__Work task__
Leave out the pictures and transcribe every entry below exactly.

__Input data__
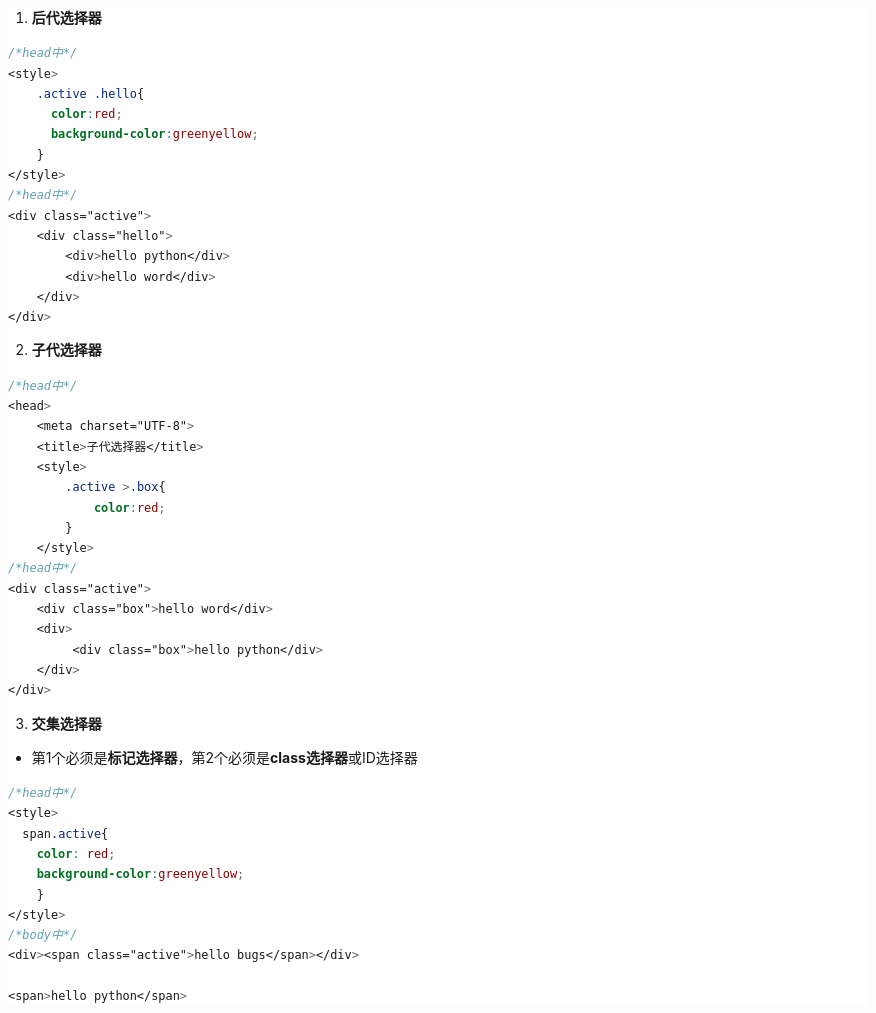 1.  **后代选择器**

```css
/*head中*/
<style>
    .active .hello{
      color:red;
      background-color:greenyellow;
    }
</style>
/*head中*/
<div class="active">
    <div class="hello">
        <div>hello python</div>
        <div>hello word</div>
    </div>
</div>
```

2. **子代选择器**

```css
/*head中*/
<head>
    <meta charset="UTF-8">
    <title>子代选择器</title>
    <style>
        .active >.box{
            color:red;
        }
    </style>
/*head中*/
<div class="active">
    <div class="box">hello word</div>
    <div>
         <div class="box">hello python</div>
    </div>
</div>
```

3. **交集选择器**

- 第1个必须是**标记选择器**，第2个必须是**class选择器**或ID选择器

```css
/*head中*/
<style>
  span.active{
    color: red;
    background-color:greenyellow;
	}
</style>
/*body中*/
<div><span class="active">hello bugs</span></div>

<span>hello python</span>
```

__Written reply__
 1.  **后代选择器**

```css
/*head中*/
<style>
    .active .hello{
      color:red;
      background-color:greenyellow;
    }
</style>
/*head中*/
<div class="active">
    <div class="hello">
        <div>hello python</div>
        <div>hello word</div>
    </div>
</div>
```

2. **子代选择器**

```css
/*head中*/
<head>
    <meta charset="UTF-8">
    <title>子代选择器</title>
    <style>
        .active >.box{
            color:red;
        }
    </style>
/*head中*/
<div class="active">
    <div class="box">hello word</div>
    <div>
         <div class="box">hello python</div>
    </div>
</div>
```

3. **交集选择器**

- 第1个必须是**标记选择器**，第2个必须是**class选择器**或ID选择器

```css
/*head中*/
<style>
  span.active{
    color: red;
    background-color:greenyellow;
	}
</style>
/*body中*/
<div><span class="active">hello bugs</span></div>

<span>hello python</span>
```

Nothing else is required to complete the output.